Worn Fashion Journal –Harris Tweed 10.06.12

Delighted to see this latest review by Cayley James on the Worn Fashion Journal of my book ‘Harris Tweed from land to street’.

Please click on the photo to see the website of Worn Fashion Journal. I have included the text below – written by Cayley James.

worn

Review by Cayley James
Harris Tweed is more then just a fabric in the UK. It is an institution. The material is so revered that it has its
own legislation—an official Harris Tweed is: “a tweed that has been hand-woven by the islanders at their homes in the Outer Hebrides, finished in the Outer Hebrides, and made from pure virgin wool dyed and spun in the Outer Hebrides.” Lara Platman’s gorgeous ode to the anglophile textile, Harris Tweed: From Land to Street, is an immersive introduction to the fabric. Through lush photography, informative behind-the-scenes text, and first person accounts from the people who make tweed their livelihood, Platman introduces the reader to an industry that’s as concerned with community and tradition as it is with producing quality tweed.
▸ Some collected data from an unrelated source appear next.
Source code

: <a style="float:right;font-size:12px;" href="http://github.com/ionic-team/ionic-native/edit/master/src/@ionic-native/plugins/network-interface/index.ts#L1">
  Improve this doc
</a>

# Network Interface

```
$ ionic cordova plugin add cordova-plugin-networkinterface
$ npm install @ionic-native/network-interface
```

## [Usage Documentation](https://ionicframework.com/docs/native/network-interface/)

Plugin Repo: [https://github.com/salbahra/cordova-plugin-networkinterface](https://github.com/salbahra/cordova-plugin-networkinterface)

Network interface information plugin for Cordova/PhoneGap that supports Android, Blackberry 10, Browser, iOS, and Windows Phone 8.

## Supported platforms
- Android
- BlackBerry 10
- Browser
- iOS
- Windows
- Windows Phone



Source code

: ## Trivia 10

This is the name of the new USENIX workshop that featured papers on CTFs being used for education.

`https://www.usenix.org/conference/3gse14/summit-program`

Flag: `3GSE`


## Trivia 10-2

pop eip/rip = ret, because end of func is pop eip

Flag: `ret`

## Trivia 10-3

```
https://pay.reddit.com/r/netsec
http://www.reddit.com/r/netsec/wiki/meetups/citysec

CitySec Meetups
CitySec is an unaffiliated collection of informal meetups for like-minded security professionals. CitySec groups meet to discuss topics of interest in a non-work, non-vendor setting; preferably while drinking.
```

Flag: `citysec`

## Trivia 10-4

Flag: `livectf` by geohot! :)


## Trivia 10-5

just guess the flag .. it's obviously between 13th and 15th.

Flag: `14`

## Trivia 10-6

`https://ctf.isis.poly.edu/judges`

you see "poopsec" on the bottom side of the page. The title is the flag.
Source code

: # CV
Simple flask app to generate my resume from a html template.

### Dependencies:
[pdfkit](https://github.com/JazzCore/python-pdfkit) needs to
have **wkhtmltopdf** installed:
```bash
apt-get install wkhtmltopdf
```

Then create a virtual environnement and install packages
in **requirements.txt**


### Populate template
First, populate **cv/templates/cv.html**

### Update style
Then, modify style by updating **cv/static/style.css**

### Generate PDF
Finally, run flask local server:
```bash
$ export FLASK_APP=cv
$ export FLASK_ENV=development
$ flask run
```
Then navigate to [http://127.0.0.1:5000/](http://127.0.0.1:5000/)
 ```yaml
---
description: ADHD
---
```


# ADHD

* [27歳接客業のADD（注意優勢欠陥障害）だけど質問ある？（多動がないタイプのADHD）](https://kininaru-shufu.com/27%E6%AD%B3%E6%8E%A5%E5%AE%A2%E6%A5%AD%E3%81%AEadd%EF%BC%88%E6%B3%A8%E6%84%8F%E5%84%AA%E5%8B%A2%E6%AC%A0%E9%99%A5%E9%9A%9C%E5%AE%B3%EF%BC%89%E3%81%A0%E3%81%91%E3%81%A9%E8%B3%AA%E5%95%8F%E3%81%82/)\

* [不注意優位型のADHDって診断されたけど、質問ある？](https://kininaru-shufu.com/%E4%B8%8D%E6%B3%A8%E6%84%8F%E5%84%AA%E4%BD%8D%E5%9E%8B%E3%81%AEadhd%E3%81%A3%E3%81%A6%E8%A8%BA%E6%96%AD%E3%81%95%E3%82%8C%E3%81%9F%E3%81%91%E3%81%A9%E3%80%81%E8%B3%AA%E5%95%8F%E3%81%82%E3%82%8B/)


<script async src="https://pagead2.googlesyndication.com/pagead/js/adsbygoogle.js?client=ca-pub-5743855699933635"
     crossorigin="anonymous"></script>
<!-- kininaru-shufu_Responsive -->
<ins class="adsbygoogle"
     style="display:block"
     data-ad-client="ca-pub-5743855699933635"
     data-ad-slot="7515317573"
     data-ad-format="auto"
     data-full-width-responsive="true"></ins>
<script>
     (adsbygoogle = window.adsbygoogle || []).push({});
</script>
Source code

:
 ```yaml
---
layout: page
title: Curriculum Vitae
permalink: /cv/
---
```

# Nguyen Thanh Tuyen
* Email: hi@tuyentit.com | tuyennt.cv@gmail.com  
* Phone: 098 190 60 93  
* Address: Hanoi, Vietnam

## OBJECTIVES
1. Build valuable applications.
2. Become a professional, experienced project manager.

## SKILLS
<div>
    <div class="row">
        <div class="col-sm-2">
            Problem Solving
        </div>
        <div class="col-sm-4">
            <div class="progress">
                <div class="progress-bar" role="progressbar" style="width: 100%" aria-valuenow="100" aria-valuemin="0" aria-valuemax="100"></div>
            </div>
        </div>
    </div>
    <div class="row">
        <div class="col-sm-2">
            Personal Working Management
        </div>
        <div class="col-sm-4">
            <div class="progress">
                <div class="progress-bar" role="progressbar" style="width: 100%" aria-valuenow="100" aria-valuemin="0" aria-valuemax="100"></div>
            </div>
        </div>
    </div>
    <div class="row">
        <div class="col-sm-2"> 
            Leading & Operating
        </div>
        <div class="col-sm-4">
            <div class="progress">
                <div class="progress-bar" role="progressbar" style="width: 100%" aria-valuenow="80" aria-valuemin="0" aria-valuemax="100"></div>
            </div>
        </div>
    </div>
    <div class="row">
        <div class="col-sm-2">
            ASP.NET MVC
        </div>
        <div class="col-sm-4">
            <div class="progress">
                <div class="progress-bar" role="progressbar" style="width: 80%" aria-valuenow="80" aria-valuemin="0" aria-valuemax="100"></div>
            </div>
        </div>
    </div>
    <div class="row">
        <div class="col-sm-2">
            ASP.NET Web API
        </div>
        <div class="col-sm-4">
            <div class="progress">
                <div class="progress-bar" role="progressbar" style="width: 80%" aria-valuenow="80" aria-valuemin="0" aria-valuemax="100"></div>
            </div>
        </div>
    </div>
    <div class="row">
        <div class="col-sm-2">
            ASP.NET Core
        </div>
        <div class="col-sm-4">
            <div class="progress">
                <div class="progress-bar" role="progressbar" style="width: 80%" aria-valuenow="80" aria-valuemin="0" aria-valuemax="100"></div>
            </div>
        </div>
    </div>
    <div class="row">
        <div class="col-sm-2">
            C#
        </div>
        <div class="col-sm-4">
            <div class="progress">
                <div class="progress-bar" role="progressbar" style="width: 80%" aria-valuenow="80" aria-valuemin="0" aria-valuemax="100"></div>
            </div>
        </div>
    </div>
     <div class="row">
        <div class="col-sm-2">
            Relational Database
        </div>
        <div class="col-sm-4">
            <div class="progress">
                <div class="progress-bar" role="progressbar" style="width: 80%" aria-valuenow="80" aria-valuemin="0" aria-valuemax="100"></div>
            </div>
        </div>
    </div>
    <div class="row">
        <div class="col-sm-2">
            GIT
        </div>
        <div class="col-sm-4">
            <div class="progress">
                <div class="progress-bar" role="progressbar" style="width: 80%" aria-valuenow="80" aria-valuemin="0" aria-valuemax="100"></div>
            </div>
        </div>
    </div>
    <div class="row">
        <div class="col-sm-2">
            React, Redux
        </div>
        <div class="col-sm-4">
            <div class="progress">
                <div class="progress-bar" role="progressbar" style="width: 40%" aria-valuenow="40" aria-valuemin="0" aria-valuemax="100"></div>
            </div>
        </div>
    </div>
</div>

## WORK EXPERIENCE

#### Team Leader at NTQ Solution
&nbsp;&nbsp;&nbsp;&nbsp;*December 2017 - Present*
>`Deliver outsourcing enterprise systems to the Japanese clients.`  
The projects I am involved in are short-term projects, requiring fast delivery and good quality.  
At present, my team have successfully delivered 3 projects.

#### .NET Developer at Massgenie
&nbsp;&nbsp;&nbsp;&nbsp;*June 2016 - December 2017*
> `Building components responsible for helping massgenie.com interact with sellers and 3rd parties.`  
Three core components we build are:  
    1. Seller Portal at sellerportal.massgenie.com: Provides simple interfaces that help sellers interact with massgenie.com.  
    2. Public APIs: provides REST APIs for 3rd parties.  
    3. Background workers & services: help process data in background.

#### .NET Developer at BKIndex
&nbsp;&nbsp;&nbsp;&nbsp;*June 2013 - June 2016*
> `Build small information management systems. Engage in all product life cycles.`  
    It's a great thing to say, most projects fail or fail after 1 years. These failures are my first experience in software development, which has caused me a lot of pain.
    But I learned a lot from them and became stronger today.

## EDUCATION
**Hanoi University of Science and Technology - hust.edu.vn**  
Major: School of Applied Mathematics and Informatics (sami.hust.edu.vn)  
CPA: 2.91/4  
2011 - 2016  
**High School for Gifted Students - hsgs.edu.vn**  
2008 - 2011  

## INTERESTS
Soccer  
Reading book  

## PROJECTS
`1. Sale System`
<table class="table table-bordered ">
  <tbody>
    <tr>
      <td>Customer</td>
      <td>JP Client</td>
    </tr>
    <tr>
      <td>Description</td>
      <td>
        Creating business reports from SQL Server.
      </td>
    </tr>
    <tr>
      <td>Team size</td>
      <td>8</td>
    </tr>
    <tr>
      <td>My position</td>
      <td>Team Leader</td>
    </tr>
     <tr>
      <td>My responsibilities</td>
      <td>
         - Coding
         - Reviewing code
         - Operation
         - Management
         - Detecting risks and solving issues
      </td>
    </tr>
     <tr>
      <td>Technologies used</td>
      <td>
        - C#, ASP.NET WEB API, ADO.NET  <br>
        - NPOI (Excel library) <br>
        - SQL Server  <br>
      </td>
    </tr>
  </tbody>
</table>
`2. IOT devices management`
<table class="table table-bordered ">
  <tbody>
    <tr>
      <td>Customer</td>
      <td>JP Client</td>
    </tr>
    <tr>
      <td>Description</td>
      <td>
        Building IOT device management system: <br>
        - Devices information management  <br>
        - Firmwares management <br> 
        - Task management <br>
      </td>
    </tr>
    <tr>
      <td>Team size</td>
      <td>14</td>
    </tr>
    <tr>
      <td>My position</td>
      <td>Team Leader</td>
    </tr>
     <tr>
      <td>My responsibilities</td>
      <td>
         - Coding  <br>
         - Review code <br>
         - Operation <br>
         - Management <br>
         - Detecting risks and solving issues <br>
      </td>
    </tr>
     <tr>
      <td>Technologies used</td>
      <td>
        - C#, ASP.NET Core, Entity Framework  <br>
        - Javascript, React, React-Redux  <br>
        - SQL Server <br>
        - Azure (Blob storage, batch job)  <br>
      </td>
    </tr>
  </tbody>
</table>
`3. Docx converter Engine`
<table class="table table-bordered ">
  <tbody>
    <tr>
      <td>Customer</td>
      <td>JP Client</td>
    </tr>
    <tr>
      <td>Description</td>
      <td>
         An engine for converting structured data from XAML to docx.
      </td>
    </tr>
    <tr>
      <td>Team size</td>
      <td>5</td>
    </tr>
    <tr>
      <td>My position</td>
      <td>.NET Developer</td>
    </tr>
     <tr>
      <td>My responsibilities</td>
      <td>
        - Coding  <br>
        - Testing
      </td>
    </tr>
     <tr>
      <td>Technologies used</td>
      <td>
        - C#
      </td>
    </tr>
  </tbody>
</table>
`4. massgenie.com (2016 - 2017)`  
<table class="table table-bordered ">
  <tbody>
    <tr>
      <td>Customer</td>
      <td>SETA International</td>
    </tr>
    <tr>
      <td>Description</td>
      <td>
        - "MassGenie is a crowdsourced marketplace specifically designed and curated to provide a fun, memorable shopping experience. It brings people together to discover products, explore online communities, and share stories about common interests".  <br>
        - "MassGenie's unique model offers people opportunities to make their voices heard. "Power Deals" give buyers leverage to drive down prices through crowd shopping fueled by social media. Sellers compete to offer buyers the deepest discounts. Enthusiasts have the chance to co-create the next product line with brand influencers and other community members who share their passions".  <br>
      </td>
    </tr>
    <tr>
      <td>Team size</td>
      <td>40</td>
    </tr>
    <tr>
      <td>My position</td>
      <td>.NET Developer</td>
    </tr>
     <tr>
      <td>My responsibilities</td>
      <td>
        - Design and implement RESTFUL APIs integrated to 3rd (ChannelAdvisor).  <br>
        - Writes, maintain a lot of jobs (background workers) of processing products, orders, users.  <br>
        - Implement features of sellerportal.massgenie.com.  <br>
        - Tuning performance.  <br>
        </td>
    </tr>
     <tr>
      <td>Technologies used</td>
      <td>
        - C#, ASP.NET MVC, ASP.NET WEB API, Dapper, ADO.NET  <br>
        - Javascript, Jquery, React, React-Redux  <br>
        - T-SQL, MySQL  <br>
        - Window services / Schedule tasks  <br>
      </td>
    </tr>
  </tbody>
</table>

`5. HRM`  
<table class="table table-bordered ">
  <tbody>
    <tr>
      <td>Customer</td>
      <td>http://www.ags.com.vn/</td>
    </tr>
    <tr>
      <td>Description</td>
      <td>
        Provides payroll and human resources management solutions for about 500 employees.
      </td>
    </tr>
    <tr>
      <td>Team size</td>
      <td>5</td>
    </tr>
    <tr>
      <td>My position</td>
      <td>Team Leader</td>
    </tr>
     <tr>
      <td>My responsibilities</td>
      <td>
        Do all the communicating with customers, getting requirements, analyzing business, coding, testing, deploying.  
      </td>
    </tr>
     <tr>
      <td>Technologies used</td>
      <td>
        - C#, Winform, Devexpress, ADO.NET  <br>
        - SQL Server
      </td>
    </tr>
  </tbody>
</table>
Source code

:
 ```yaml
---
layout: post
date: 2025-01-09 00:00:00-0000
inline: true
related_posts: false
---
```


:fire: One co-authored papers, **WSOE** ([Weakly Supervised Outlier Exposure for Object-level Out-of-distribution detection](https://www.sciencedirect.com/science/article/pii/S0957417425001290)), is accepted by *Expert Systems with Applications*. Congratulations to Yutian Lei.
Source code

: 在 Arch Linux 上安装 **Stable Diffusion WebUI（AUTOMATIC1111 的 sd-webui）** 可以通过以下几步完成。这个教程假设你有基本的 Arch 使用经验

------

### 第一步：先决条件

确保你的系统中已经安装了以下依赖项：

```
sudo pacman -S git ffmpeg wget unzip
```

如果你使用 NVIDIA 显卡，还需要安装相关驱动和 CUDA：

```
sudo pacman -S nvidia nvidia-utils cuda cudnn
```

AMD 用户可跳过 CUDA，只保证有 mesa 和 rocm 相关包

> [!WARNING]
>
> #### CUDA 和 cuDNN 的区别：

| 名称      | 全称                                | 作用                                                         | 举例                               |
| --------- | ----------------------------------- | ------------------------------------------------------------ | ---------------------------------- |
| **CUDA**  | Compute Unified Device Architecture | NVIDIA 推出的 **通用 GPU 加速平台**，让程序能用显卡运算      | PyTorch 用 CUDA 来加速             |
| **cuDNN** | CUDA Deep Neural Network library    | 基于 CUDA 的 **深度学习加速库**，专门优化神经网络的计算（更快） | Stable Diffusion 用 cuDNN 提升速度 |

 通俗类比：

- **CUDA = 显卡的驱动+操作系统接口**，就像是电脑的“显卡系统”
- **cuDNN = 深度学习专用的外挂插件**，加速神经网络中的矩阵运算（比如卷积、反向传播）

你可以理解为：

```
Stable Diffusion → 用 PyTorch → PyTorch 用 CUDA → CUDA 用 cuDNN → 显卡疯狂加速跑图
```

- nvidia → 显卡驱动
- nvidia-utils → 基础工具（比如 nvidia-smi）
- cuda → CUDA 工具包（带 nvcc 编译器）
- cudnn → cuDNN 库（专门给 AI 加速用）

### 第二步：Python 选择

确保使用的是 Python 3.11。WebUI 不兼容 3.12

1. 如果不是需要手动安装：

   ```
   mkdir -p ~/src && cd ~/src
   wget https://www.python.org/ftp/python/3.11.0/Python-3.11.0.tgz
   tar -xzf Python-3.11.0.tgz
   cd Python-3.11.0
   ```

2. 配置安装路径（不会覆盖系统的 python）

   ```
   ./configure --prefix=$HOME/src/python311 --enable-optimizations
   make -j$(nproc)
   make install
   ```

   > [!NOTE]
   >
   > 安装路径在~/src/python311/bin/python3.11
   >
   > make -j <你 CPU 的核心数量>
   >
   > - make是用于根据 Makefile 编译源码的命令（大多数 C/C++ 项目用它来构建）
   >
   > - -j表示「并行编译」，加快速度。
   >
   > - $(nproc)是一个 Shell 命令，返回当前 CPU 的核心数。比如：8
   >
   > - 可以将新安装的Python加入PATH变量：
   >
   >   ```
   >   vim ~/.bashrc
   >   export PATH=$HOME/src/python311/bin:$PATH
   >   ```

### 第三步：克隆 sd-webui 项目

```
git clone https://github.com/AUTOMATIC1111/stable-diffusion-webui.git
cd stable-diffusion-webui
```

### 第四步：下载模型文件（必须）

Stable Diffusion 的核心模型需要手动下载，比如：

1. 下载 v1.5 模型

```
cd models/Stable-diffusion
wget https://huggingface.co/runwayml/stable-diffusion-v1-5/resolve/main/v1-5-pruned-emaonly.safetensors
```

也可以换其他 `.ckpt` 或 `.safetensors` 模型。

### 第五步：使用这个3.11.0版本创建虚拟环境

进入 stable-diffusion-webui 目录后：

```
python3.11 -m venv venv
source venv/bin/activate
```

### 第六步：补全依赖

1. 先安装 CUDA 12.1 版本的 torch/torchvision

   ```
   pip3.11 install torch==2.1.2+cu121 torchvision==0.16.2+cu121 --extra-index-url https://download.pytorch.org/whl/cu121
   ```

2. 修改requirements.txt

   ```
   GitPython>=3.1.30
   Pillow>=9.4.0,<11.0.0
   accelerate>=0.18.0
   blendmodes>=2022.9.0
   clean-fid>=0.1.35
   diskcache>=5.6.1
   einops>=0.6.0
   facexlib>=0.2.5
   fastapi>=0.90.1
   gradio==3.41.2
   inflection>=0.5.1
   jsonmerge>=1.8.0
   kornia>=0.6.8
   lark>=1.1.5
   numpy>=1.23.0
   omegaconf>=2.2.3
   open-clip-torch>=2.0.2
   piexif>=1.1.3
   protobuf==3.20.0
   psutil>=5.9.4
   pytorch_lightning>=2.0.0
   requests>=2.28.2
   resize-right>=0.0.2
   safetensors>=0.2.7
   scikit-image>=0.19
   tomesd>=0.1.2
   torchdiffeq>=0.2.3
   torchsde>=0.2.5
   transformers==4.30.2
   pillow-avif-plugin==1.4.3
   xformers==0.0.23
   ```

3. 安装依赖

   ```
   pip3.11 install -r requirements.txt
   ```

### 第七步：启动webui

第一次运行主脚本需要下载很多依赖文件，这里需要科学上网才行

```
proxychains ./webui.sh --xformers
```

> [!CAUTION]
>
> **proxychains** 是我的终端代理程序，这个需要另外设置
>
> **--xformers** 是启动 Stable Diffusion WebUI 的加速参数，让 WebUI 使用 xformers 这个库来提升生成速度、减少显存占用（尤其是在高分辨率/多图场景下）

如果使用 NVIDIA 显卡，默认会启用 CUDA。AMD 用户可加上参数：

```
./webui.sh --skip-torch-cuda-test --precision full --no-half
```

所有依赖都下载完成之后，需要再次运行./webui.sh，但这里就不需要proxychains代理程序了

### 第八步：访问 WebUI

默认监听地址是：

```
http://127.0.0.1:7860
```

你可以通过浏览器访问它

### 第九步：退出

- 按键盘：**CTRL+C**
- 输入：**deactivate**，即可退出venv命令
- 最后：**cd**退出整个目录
Harris Tweed follows Platman’s year spent in the world of the farmers, millers, and weavers of the rocky islands off the west coast of Scotland. The book explains in detail how the fabric is manufactured. Each chapter is devoted to a step in its production journey, including the wool and those who shear it, the mill, weavers, and other aspects of production, until Platman explores how the tweed is used as a final product in contemporary interior design and fashion.

Where the book comes to life, however, is in Platman’s portraits, and her interviews with the people who live and work in the Hebrides. Sentimental attachment to the fabric is very much at work throughout Harris Tweed. The book begins with an anecdote from Patrick Grant of the Savile Row tailor Norton & Sons. Grant recalls his school days in Edinburgh and the smell of the tweed after getting caught in the rain. Now, working at one of the finest tailors in the western world, he insists on using the fabric, which he says is “imbued with something personal and humane.” Harris Tweed also takes note of a collection of fashion designers who profess praise for the material, with the likes of Vivienne Westwood and Paul Smith espousing its transcendence of trends.

Platman’s succinct summaries of production and mini-biographies are educational, but don’t bog down textile novices. Such an example can be seen when she is explaining the dyeing process that accompanies heaps of raw wool at the mill:

“The vats are started very early in the morning so that the dyed fleece can be washed in the same vat and dried, ready for mixing…The coloured wools are mixed to different recipes before the carding process begins. The carding will turn them into lengths of wool and yarn.”

Her succinct explanations are accompanied by detail-rich photographs that illustrate the processes she describes with both beauty and journalistic clarity. Platman’s strength is in showcasing the intimate world of the Hebrides. Her writing is the liveliest when she recalls the “magical, endless, scenic beauty” and the hardworking people who, in her words, have made Harris Tweed “a worldwide success.” Her photos are rich with painterly detail and she takes great pains to show the reader how Harris Tweed reflects the palette of the land it comes from. As Platman explains in her introduction, the book is a combination of “myth and fact; beauty and harsh existence,” and it was her intent not only to explain the process of creating Harris Tweed, but also to depict the Hebrides as a magical place for one to explore.

I’d be hard pressed to find someone who, after reading Harris Tweed, hasn’t booked a ticket to the Outer Hebrides. Or Savile Row at the very least.

Harris Tweed: From Land to Street by Lara Platman, Francis Lincoln Limited, 2011.